TASK >>
From first line to last, transcribe the listing exactly and skip any image.

SUPPLIED MATERIAL >>
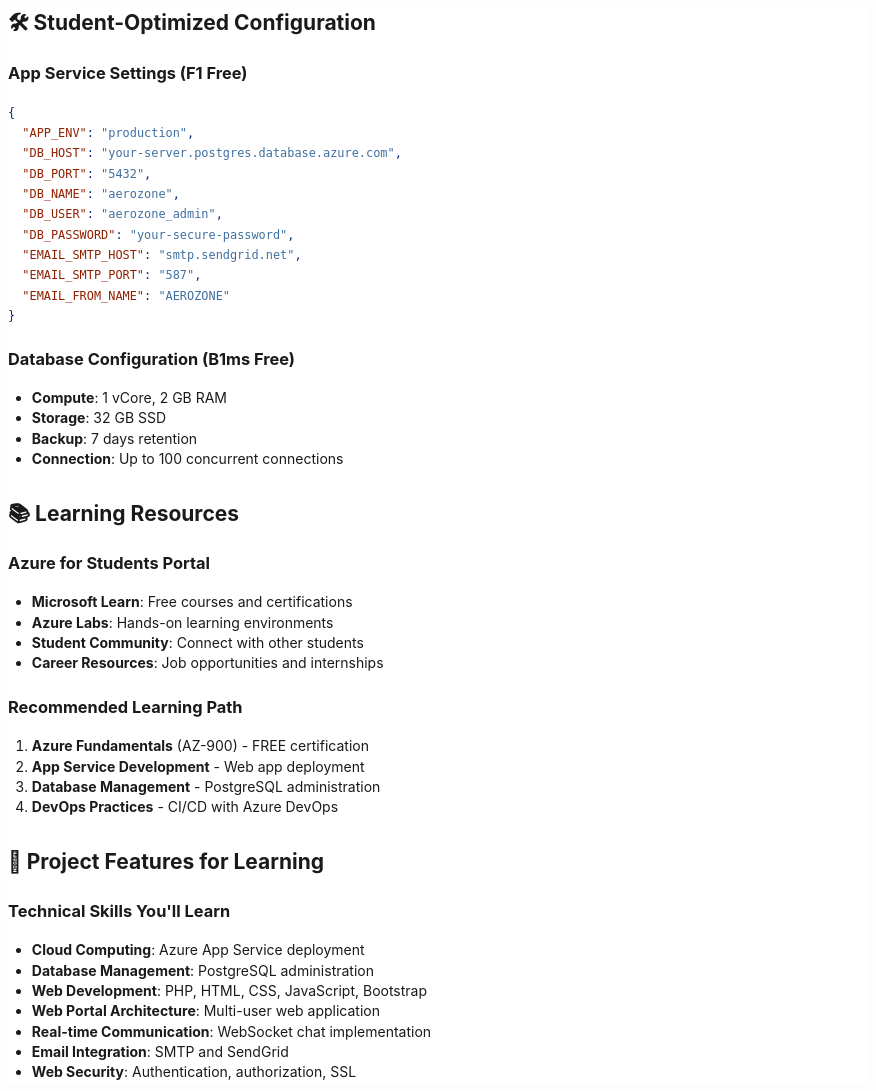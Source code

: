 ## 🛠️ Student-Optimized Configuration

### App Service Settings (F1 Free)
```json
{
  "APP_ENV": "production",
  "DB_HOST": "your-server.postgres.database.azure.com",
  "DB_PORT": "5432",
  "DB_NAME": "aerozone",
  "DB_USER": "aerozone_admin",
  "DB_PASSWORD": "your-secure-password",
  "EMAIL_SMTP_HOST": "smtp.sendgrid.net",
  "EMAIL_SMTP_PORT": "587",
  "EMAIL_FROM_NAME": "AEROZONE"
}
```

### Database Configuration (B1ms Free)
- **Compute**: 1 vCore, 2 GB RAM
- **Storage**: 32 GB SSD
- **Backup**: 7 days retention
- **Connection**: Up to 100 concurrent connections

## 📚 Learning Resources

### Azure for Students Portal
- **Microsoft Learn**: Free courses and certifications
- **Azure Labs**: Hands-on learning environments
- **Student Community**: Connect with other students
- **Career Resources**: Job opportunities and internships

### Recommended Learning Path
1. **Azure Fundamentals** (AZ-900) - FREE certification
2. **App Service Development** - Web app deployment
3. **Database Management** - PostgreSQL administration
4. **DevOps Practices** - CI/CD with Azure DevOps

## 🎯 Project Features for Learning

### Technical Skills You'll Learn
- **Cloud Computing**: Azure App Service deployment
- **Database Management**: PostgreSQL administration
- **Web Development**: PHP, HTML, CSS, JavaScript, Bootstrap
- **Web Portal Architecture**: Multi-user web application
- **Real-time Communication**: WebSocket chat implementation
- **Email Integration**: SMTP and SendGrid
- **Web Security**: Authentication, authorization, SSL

THE ANSWER >>
Source code

: ## 🛠️ Student-Optimized Configuration

### App Service Settings (F1 Free)
```json
{
  "APP_ENV": "production",
  "DB_HOST": "your-server.postgres.database.azure.com",
  "DB_PORT": "5432",
  "DB_NAME": "aerozone",
  "DB_USER": "aerozone_admin",
  "DB_PASSWORD": "your-secure-password",
  "EMAIL_SMTP_HOST": "smtp.sendgrid.net",
  "EMAIL_SMTP_PORT": "587",
  "EMAIL_FROM_NAME": "AEROZONE"
}
```

### Database Configuration (B1ms Free)
- **Compute**: 1 vCore, 2 GB RAM
- **Storage**: 32 GB SSD
- **Backup**: 7 days retention
- **Connection**: Up to 100 concurrent connections

## 📚 Learning Resources

### Azure for Students Portal
- **Microsoft Learn**: Free courses and certifications
- **Azure Labs**: Hands-on learning environments
- **Student Community**: Connect with other students
- **Career Resources**: Job opportunities and internships

### Recommended Learning Path
1. **Azure Fundamentals** (AZ-900) - FREE certification
2. **App Service Development** - Web app deployment
3. **Database Management** - PostgreSQL administration
4. **DevOps Practices** - CI/CD with Azure DevOps

## 🎯 Project Features for Learning

### Technical Skills You'll Learn
- **Cloud Computing**: Azure App Service deployment
- **Database Management**: PostgreSQL administration
- **Web Development**: PHP, HTML, CSS, JavaScript, Bootstrap
- **Web Portal Architecture**: Multi-user web application
- **Real-time Communication**: WebSocket chat implementation
- **Email Integration**: SMTP and SendGrid
- **Web Security**: Authentication, authorization, SSL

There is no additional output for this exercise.